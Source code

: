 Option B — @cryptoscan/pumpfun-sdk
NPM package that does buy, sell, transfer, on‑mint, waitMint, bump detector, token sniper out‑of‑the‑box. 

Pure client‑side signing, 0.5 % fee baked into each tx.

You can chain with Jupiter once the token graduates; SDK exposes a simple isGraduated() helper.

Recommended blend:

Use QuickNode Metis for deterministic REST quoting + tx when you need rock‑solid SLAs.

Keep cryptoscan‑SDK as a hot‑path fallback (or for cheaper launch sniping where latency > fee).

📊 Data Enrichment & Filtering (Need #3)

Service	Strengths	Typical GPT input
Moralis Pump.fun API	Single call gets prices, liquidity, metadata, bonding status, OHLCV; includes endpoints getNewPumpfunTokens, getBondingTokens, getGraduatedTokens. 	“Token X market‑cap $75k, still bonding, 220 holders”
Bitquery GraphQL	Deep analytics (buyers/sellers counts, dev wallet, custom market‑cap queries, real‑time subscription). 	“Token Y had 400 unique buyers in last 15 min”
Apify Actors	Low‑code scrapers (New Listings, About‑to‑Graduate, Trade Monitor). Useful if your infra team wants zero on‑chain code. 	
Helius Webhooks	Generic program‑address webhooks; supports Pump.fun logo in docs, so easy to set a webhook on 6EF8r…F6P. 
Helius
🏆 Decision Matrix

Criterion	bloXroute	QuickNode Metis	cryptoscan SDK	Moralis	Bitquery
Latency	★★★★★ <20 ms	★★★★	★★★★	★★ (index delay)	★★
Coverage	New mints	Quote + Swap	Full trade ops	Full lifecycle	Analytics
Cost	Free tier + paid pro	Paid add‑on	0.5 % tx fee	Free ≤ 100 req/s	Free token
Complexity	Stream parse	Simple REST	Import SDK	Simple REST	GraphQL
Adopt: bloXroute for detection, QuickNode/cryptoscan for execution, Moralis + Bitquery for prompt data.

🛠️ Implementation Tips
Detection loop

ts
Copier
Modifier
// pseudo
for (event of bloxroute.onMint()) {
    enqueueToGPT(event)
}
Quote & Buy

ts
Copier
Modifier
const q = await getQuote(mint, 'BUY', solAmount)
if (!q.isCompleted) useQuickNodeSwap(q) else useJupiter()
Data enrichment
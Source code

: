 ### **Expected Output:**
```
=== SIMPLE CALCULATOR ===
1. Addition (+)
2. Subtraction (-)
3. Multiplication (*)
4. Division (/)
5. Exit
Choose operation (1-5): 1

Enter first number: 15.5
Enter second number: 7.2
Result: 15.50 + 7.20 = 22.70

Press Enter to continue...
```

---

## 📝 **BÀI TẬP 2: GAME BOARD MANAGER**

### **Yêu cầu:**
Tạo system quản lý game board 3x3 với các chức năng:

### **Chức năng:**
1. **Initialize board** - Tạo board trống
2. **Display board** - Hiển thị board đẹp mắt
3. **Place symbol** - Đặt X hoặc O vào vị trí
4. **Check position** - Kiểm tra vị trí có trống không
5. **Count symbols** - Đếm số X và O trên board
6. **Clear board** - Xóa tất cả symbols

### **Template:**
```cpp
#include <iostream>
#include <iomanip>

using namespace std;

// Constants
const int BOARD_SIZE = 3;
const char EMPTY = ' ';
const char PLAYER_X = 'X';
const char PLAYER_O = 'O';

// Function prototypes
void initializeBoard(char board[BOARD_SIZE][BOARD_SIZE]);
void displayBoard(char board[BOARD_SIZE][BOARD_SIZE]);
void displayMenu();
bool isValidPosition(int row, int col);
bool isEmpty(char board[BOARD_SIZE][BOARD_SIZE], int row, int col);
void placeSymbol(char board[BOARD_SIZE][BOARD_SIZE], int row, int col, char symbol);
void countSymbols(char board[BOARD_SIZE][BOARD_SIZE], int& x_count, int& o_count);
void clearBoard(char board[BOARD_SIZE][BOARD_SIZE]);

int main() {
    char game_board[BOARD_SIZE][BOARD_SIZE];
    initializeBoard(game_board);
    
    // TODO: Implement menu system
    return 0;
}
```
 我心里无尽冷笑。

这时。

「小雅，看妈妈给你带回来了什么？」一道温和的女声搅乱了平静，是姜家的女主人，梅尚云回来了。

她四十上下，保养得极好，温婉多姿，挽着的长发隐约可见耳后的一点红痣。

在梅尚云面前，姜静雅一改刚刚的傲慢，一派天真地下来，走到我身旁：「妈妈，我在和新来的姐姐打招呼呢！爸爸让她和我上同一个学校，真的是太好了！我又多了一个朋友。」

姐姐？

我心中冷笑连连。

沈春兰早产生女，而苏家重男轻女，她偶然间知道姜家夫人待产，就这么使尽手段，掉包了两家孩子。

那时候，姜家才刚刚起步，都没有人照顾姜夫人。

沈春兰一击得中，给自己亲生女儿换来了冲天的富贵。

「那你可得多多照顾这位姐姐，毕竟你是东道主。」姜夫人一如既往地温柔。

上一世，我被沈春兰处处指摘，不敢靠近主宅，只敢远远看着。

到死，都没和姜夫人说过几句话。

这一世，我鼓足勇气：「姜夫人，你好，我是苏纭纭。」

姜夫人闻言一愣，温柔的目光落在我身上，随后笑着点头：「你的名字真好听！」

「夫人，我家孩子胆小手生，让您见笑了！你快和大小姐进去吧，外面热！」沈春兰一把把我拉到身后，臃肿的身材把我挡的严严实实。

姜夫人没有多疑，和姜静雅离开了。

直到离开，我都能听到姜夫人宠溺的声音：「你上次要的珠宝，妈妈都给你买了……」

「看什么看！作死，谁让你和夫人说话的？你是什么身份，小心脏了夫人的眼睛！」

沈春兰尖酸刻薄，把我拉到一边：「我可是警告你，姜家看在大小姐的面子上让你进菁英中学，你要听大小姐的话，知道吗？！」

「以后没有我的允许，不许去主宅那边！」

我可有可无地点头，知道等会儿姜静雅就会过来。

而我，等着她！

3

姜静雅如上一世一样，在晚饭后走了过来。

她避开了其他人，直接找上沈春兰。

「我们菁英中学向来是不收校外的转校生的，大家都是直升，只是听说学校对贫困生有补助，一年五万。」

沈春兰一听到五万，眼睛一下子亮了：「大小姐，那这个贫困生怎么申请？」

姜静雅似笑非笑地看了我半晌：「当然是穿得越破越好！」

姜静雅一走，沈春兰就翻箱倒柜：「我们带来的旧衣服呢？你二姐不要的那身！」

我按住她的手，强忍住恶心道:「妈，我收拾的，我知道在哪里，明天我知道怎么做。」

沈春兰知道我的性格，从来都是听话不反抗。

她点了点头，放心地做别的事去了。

● **WHAT IS EXPECTED**:
Throughout the material, how many lines contain the string "trống"? Answer with the number alone.

● **EXERCISE OUTPUT**:
2